→ TASK DIRECTIONS: Using the data below, return the stretch from the line that contains "device's Details tab**" through the line that contains "before it is sent to the customer support.", both included, exactly as it stands and nothing beyond it.

Dataset entries
* * * *
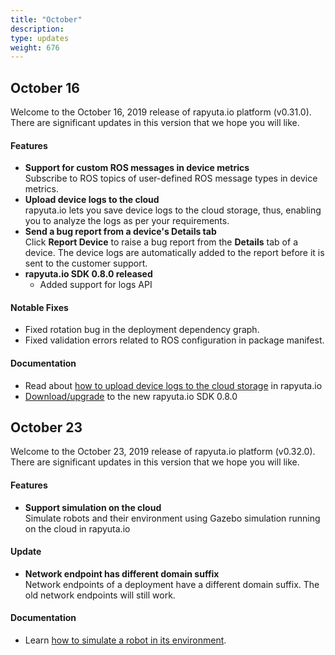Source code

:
```yaml
---
title: "October"
description:
type: updates
weight: 676
---
```

## October 16
Welcome to the October 16, 2019 release of rapyuta.io platform (v0.31.0).
There are significant updates in this version that we hope you will like.

#### Features

* **Support for custom ROS messages in device metrics**    
  Subscribe to ROS topics of user-defined ROS message types
  in device metrics.
* **Upload device logs to the cloud**    
  rapyuta.io lets you save device logs to the cloud storage,
  thus, enabling you to analyze the logs as per your requirements.
* **Send a bug report from a device's Details tab**    
  Click **Report Device** to raise a bug report from the **Details**
  tab of a device. The device logs are automatically added to the report
  before it is sent to the customer support.
* **rapyuta.io SDK 0.8.0 released**   
  * Added support for logs API

#### Notable Fixes

* Fixed rotation bug in the deployment dependency graph.
* Fixed validation errors related to ROS configuration in package
  manifest.

#### Documentation

* Read about
  [how to upload device logs to the cloud storage](/core-concepts/logging/device-logs/#upload-device-logs) in rapyuta.io
* [Download/upgrade](/python-sdk/introduction/#installation) to
  the new rapyuta.io SDK 0.8.0

## October 23
Welcome to the October 23, 2019 release of rapyuta.io platform (v0.32.0).
There are significant updates in this version that we hope you will like.

#### Features

* **Support simulation on the cloud**    
  Simulate robots and their environment using Gazebo simulation running on the cloud in rapyuta.io

#### Update

* **Network endpoint has different domain suffix**    
  Network endpoints of a deployment have a different domain suffix. The old network endpoints will still work.

#### Documentation

* Learn [how to simulate a robot in its environment](/dev-tutorials/turtlebot-simulation/).
  
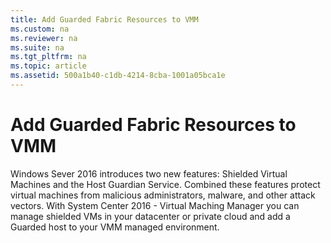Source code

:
 ```yaml
---
title: Add Guarded Fabric Resources to VMM
ms.custom: na
ms.reviewer: na
ms.suite: na
ms.tgt_pltfrm: na
ms.topic: article
ms.assetid: 500a1b40-c1db-4214-8cba-1001a05bca1e
---
```

# Add Guarded Fabric Resources to VMM
Windows Sever 2016 introduces two new features: Shielded Virtual Machines and the Host Guardian Service. Combined these features protect virtual machines from malicious administrators, malware, and other attack vectors. With System Center 2016 - Virtual Maching Manager you can manage shielded VMs in your datacenter or private cloud and add a Guarded host to your VMM managed environment.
* * * *
→ EXERCISE RESULT:
* **Send a bug report from a device's Details tab**    
  Click **Report Device** to raise a bug report from the **Details**
  tab of a device. The device logs are automatically added to the report
  before it is sent to the customer support.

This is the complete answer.